Volkswagen is putting the ID.4, the first purpose-designed EV it’s selling in America, through an unusual test. It’s sending a heavily-modified electric crossover to Mexico’s Baja peninsula to compete in the 2021 edition of the National Off-Road Racing Association (NORRA) Mexican 1000 race dominated by gasoline-powered machines.
Professional racer Tanner Foust teamed up with Rhys Millen Racing to make a rally beast out of an ID.4 First Edition. They added skid plates to protect the underbody from crippling encounters with rocks and other obstacles. They also upgraded the suspension system with coilovers, tubular lower front control arms, and boxed lower rear links. Fitting 18-inch wheels and a two-inch suspension lift allowed the builders to fit chunkier tires.
Inside, the ID.4 lost its HVAC system and its reach bench and gained a roll cage and racing seats. Key information about the crossover and its surroundings is displayed on a screen installed on the left side of the dashboard.
Volkswagen is not making any modifications to the ID.4’s powertrain. The Baja-bound crossover is a rear-wheel-drive model with an 82-kilowatt-hour lithium-ion battery pack. It’s rated at 201 horsepower and 229 pound-feet of torque, and it offers a maximum driving range of 260 miles when it stays on the pavement. Electrify America chargers are difficult to come by in the middle of the desert, so the team will haul around a biofuel-powered generator that juices up a portable, 50-kilowatt fast charger. The event will exceptionally be run in loops due to travel restrictions, and Volkswagen hopes to complete about 98% of the stages in the loop event without recharging.

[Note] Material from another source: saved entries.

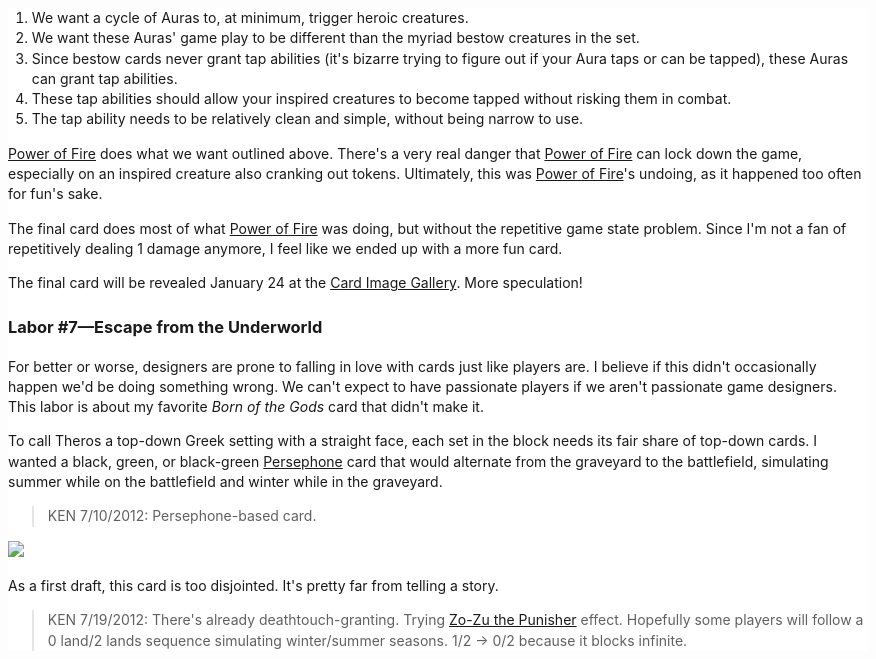 1. We want a cycle of Auras to, at minimum, trigger heroic creatures.
2. We want these Auras' game play to be different than the myriad bestow creatures in the set.
3. Since bestow cards never grant tap abilities (it's bizarre trying to figure out if your Aura taps or can be tapped), these Auras can grant tap abilities.
4. These tap abilities should allow your inspired creatures to become tapped without risking them in combat.
5. The tap ability needs to be relatively clean and simple, without being narrow to use.

[Power of Fire](https://gatherer.wizards.com/Pages/Card/Details.aspx?name=Power+of+Fire) does what we want outlined above. There's a very real danger that [Power of Fire](https://gatherer.wizards.com/Pages/Card/Details.aspx?name=Power+of+Fire) can lock down the game, especially on an inspired creature also cranking out tokens. Ultimately, this was [Power of Fire](https://gatherer.wizards.com/Pages/Card/Details.aspx?name=Power+of+Fire)'s undoing, as it happened too often for fun's sake.


The final card does most of what [Power of Fire](https://gatherer.wizards.com/Pages/Card/Details.aspx?name=Power+of+Fire) was doing, but without the repetitive game state problem. Since I'm not a fan of repetitively dealing 1 damage anymore, I feel like we ended up with a more fun card.


The final card will be revealed January 24 at the [Card Image Gallery](http://archive.wizards.com/magic/tcg/article.aspx?x=mtg/tcg/bornofthegods/cig). More speculation!


### Labor #7—Escape from the Underworld


For better or worse, designers are prone to falling in love with cards just like players are. I believe if this didn't occasionally happen we'd be doing something wrong. We can't expect to have passionate players if we aren't passionate game designers. This labor is about my favorite *Born of the Gods* card that didn't make it.


To call Theros a top-down Greek setting with a straight face, each set in the block needs its fair share of top-down cards. I wanted a black, green, or black-green [Persephone](http://en.wikipedia.org/wiki/persephone) card that would alternate from the graveyard to the battlefield, simulating summer while on the battlefield and winter while in the graveyard.



> 
> KEN 7/10/2012: Persephone-based card.
> 
> 
> 


![](https://media.wizards.com/images/magic/daily/features/2014/98iujhxv4d_wk03_283_p1playtest.jpg)

As a first draft, this card is too disjointed. It's pretty far from telling a story.



> 
> KEN 7/19/2012: There's already deathtouch-granting. Trying [Zo-Zu the Punisher](https://gatherer.wizards.com/Pages/Card/Details.aspx?name=Zo-Zu+the+Punisher) effect. Hopefully some players will follow a 0 land/2 lands sequence simulating winter/summer seasons. 1/2 → 0/2 because it blocks infinite.
> 
> 
> 
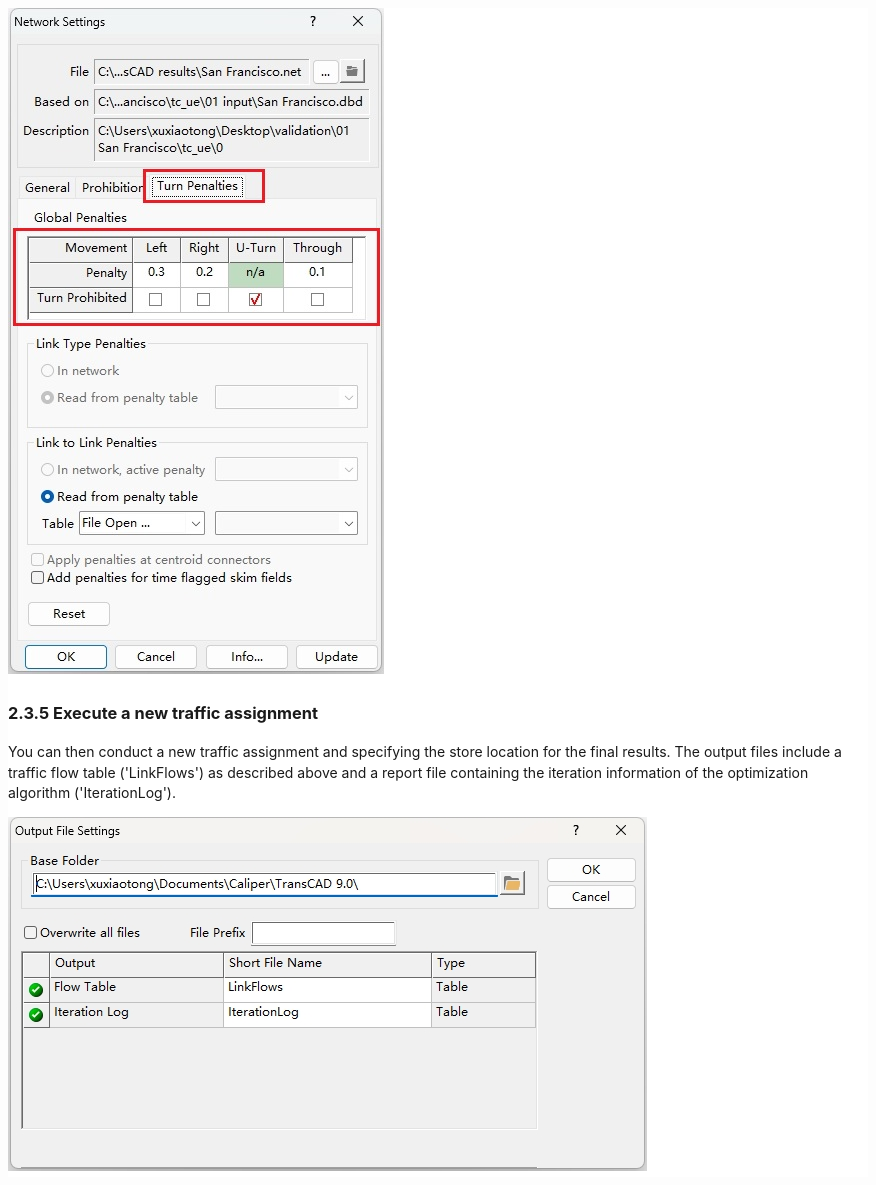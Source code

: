![36](images/TransCAD/36.png)

### **2.3.5 Execute a new traffic assignment**

You can then conduct a new traffic assignment and specifying the store location for the final results. The output files include a traffic flow table ('LinkFlows') as described above and a report file containing the iteration information of the optimization algorithm ('IterationLog').

![37](images/TransCAD/37.png)
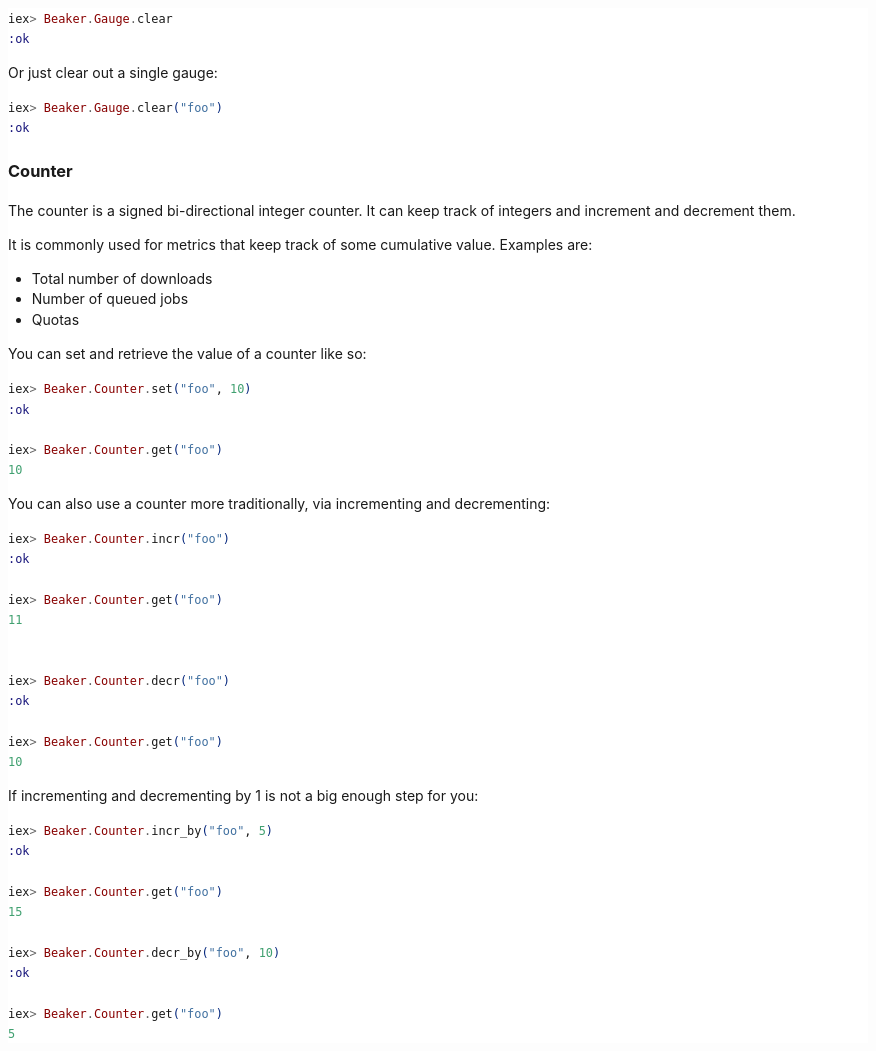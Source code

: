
 ```elixir
iex> Beaker.Gauge.clear
:ok
```

Or just clear out a single gauge:

```elixir
iex> Beaker.Gauge.clear("foo")
:ok
```

### Counter

The counter is a signed bi-directional integer counter. It can keep track of integers and increment and decrement them.

It is commonly used for metrics that keep track of some cumulative value.
Examples are:
  * Total number of downloads
  * Number of queued jobs
  * Quotas

You can set and retrieve the value of a counter like so:

```elixir
iex> Beaker.Counter.set("foo", 10)
:ok

iex> Beaker.Counter.get("foo")
10
```

You can also use a counter more traditionally, via incrementing and decrementing:

```elixir
iex> Beaker.Counter.incr("foo")
:ok

iex> Beaker.Counter.get("foo")
11


iex> Beaker.Counter.decr("foo")
:ok

iex> Beaker.Counter.get("foo")
10
```

If incrementing and decrementing by 1 is not a big enough step for you:

```elixir
iex> Beaker.Counter.incr_by("foo", 5)
:ok

iex> Beaker.Counter.get("foo")
15

iex> Beaker.Counter.decr_by("foo", 10)
:ok

iex> Beaker.Counter.get("foo")
5
```
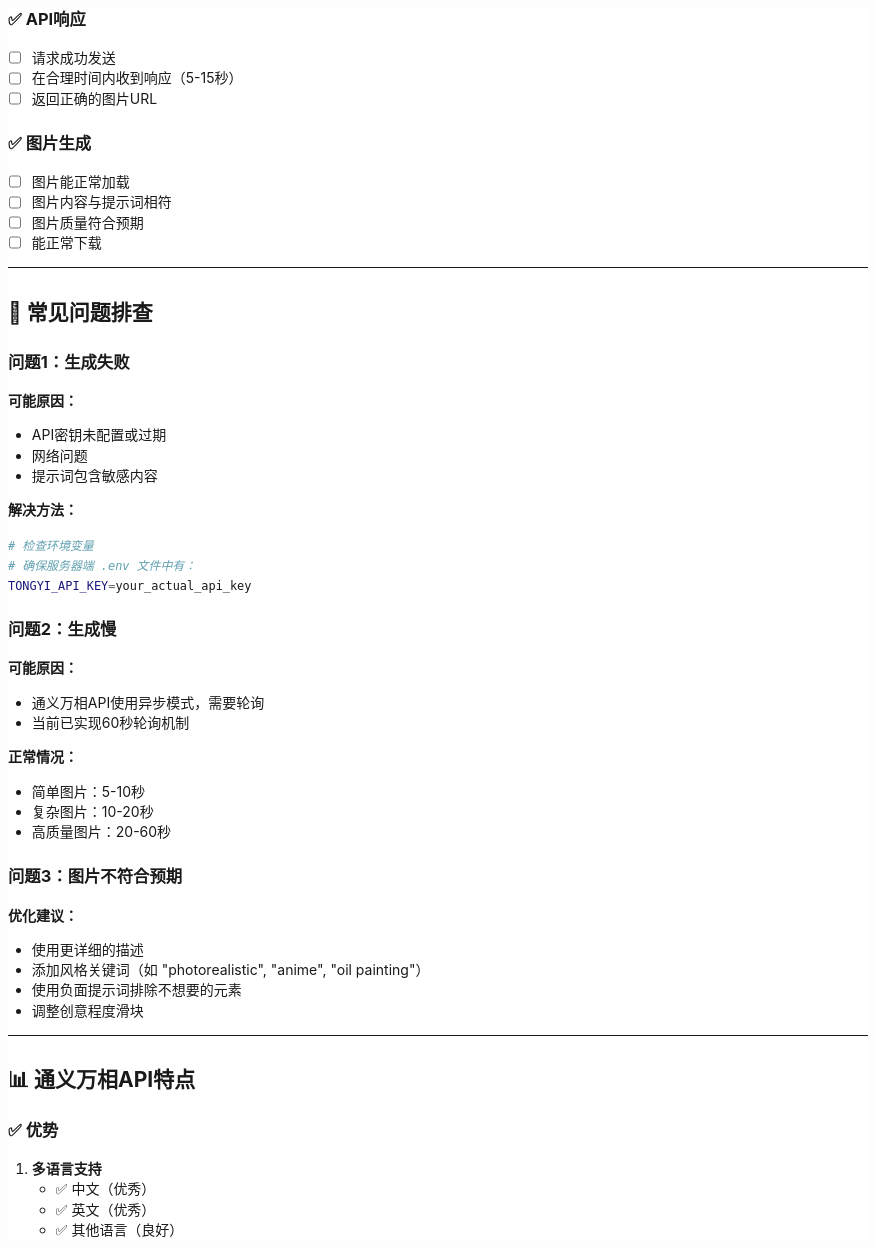 ### ✅ API响应
- [ ] 请求成功发送
- [ ] 在合理时间内收到响应（5-15秒）
- [ ] 返回正确的图片URL

### ✅ 图片生成
- [ ] 图片能正常加载
- [ ] 图片内容与提示词相符
- [ ] 图片质量符合预期
- [ ] 能正常下载

---

## 🐛 常见问题排查

### 问题1：生成失败
**可能原因：**
- API密钥未配置或过期
- 网络问题
- 提示词包含敏感内容

**解决方法：**
```bash
# 检查环境变量
# 确保服务器端 .env 文件中有：
TONGYI_API_KEY=your_actual_api_key
```

### 问题2：生成慢
**可能原因：**
- 通义万相API使用异步模式，需要轮询
- 当前已实现60秒轮询机制

**正常情况：**
- 简单图片：5-10秒
- 复杂图片：10-20秒
- 高质量图片：20-60秒

### 问题3：图片不符合预期
**优化建议：**
- 使用更详细的描述
- 添加风格关键词（如 "photorealistic", "anime", "oil painting"）
- 使用负面提示词排除不想要的元素
- 调整创意程度滑块

---

## 📊 通义万相API特点

### ✅ 优势
1. **多语言支持**
   - ✅ 中文（优秀）
   - ✅ 英文（优秀）
   - ✅ 其他语言（良好）
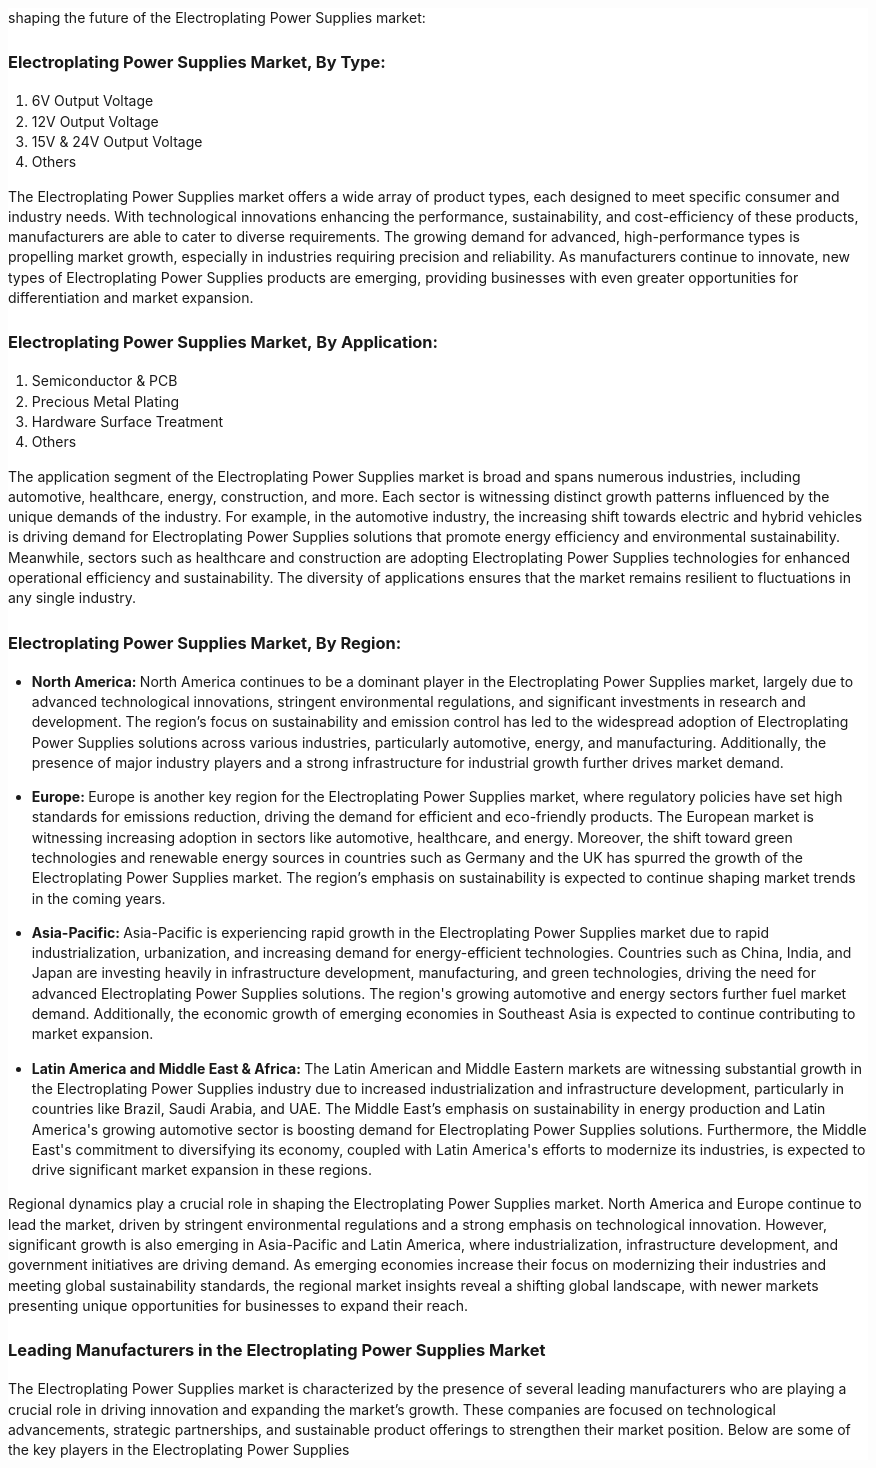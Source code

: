 shaping the future of the Electroplating Power Supplies market:</p><h3><strong>Electroplating Power Supplies Market, By Type:<br /></strong></h3><ol><li>6V Output Voltage<li> 12V Output Voltage<li> 15V & 24V Output Voltage<li> Others</li></ol><p>The Electroplating Power Supplies market offers a wide array of product types, each designed to meet specific consumer and industry needs. With technological innovations enhancing the performance, sustainability, and cost-efficiency of these products, manufacturers are able to cater to diverse requirements. The growing demand for advanced, high-performance types is propelling market growth, especially in industries requiring precision and reliability. As manufacturers continue to innovate, new types of Electroplating Power Supplies products are emerging, providing businesses with even greater opportunities for differentiation and market expansion.</p><h3>Electroplating Power Supplies Market,&nbsp;By Application:</h3><ol><li>Semiconductor & PCB<li> Precious Metal Plating<li> Hardware Surface Treatment<li> Others</li></ol><p>The application segment of the Electroplating Power Supplies market is broad and spans numerous industries, including automotive, healthcare, energy, construction, and more. Each sector is witnessing distinct growth patterns influenced by the unique demands of the industry. For example, in the automotive industry, the increasing shift towards electric and hybrid vehicles is driving demand for Electroplating Power Supplies solutions that promote energy efficiency and environmental sustainability. Meanwhile, sectors such as healthcare and construction are adopting Electroplating Power Supplies technologies for enhanced operational efficiency and sustainability. The diversity of applications ensures that the market remains resilient to fluctuations in any single industry.</p><h3>Electroplating Power Supplies Market, By Region:</h3><ul><li><p><strong>North America:&nbsp;</strong>North America continues to be a dominant player in the Electroplating Power Supplies market, largely due to advanced technological innovations, stringent environmental regulations, and significant investments in research and development. The region&rsquo;s focus on sustainability and emission control has led to the widespread adoption of Electroplating Power Supplies solutions across various industries, particularly automotive, energy, and manufacturing. Additionally, the presence of major industry players and a strong infrastructure for industrial growth further drives market demand.</p></li><li><p><strong><strong>Europe:&nbsp;</strong></strong>Europe is another key region for the Electroplating Power Supplies market, where regulatory policies have set high standards for emissions reduction, driving the demand for efficient and eco-friendly products. The European market is witnessing increasing adoption in sectors like automotive, healthcare, and energy. Moreover, the shift toward green technologies and renewable energy sources in countries such as Germany and the UK has spurred the growth of the Electroplating Power Supplies market. The region&rsquo;s emphasis on sustainability is expected to continue shaping market trends in the coming years.</p></li><li><p><strong><strong>Asia-Pacific:&nbsp;</strong></strong>Asia-Pacific is experiencing rapid growth in the Electroplating Power Supplies market due to rapid industrialization, urbanization, and increasing demand for energy-efficient technologies. Countries such as China, India, and Japan are investing heavily in infrastructure development, manufacturing, and green technologies, driving the need for advanced Electroplating Power Supplies solutions. The region's growing automotive and energy sectors further fuel market demand. Additionally, the economic growth of emerging economies in Southeast Asia is expected to continue contributing to market expansion.</p></li><li><p><strong><strong>Latin America and Middle East &amp; Africa:&nbsp;</strong></strong>The Latin American and Middle Eastern markets are witnessing substantial growth in the Electroplating Power Supplies industry due to increased industrialization and infrastructure development, particularly in countries like Brazil, Saudi Arabia, and UAE. The Middle East&rsquo;s emphasis on sustainability in energy production and Latin America's growing automotive sector is boosting demand for Electroplating Power Supplies solutions. Furthermore, the Middle East's commitment to diversifying its economy, coupled with Latin America's efforts to modernize its industries, is expected to drive significant market expansion in these regions.</p></li></ul><p>Regional dynamics play a crucial role in shaping the Electroplating Power Supplies market. North America and Europe continue to lead the market, driven by stringent environmental regulations and a strong emphasis on technological innovation. However, significant growth is also emerging in Asia-Pacific and Latin America, where industrialization, infrastructure development, and government initiatives are driving demand. As emerging economies increase their focus on modernizing their industries and meeting global sustainability standards, the regional market insights reveal a shifting global landscape, with newer markets presenting unique opportunities for businesses to expand their reach.</p><h3><strong>Leading Manufacturers in the Electroplating Power Supplies Market</strong></h3><p>The Electroplating Power Supplies market is characterized by the presence of several leading manufacturers who are playing a crucial role in driving innovation and expanding the market&rsquo;s growth. These companies are focused on technological advancements, strategic partnerships, and sustainable product offerings to strengthen their market position. Below are some of the key players in the Electroplating Power Supplies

This year’s edition of the NORRA Mexican 1000 starts in Santo Tomás, Mexico, on April 25, and it ends 1,141 miles later at a venue named Horsepower Ranch on April 29. The list of vehicles entered in the event is shockingly diverse; it includes several dozen buggies (which are ironically powered by Volkswagen’s venerable flat-four), a 1968 Ford Bronco, a 1993 Jeep Grand Cherokee (ZJ), and a 1989 Porsche 911. There’s even an AM General Humvee on the roster. As of writing, the ID.4 is the only EV entered in the race. It needs to comply with the same basic set of regulations as other racers from what organizers call the Evolution Era, but Volkswagen will be allowed to put the ID.4 on a trailer while it’s in transit between stages in order not to deplete the battery pack’s charge.